**Exercise objective**
Scan the data below for lines holding the word "route", and copy each line found.

**Extracted entries**
= = = = =

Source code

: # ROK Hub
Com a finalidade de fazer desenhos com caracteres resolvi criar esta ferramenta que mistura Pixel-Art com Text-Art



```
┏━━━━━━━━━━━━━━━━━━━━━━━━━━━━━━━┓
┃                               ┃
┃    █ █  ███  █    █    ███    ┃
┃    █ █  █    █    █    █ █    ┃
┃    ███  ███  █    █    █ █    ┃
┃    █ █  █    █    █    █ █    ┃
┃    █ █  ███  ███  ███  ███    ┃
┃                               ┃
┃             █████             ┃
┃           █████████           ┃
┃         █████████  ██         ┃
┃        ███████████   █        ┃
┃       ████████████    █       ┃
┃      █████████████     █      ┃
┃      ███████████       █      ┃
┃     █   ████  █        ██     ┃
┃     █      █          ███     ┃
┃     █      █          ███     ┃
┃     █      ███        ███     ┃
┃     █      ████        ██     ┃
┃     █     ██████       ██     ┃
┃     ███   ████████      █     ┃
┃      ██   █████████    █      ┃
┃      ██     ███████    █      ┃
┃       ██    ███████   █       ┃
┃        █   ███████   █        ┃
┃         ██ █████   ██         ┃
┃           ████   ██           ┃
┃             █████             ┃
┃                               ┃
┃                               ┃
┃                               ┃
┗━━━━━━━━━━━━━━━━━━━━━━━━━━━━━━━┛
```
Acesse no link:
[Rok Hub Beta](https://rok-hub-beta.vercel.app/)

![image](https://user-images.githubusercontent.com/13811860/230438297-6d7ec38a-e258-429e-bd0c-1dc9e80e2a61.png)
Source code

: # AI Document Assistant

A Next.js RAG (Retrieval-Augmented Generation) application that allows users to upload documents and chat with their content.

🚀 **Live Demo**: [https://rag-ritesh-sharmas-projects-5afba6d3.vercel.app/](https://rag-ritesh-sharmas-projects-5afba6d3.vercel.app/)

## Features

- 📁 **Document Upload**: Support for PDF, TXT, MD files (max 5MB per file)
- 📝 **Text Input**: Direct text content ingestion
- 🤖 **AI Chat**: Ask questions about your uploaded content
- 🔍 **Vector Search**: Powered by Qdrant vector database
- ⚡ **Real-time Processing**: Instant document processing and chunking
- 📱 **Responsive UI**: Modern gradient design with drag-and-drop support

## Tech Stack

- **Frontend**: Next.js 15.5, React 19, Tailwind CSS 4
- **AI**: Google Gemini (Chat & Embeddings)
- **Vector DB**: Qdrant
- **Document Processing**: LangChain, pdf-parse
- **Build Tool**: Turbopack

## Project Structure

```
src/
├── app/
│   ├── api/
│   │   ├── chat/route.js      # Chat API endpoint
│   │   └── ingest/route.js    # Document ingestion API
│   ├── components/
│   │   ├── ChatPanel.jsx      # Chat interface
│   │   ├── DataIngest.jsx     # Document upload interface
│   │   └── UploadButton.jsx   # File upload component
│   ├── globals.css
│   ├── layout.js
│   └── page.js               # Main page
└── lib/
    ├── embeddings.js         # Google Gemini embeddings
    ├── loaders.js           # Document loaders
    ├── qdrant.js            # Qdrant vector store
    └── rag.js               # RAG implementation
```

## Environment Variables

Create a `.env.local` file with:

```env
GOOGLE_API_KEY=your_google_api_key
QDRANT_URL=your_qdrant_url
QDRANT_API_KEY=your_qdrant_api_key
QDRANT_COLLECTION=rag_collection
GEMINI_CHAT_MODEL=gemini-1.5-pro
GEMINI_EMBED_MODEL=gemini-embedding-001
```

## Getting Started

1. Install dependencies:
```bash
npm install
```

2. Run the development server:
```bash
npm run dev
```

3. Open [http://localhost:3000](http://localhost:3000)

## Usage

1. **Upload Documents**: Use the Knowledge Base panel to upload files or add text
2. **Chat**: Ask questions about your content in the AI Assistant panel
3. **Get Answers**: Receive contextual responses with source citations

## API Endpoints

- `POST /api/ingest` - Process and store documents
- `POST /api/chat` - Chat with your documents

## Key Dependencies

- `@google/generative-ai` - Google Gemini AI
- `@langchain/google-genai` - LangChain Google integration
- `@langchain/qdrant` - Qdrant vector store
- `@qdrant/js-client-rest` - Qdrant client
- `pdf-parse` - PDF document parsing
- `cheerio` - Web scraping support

= = = = =

**Output below**
│   │   ├── chat/route.js      # Chat API endpoint
│   │   └── ingest/route.js    # Document ingestion API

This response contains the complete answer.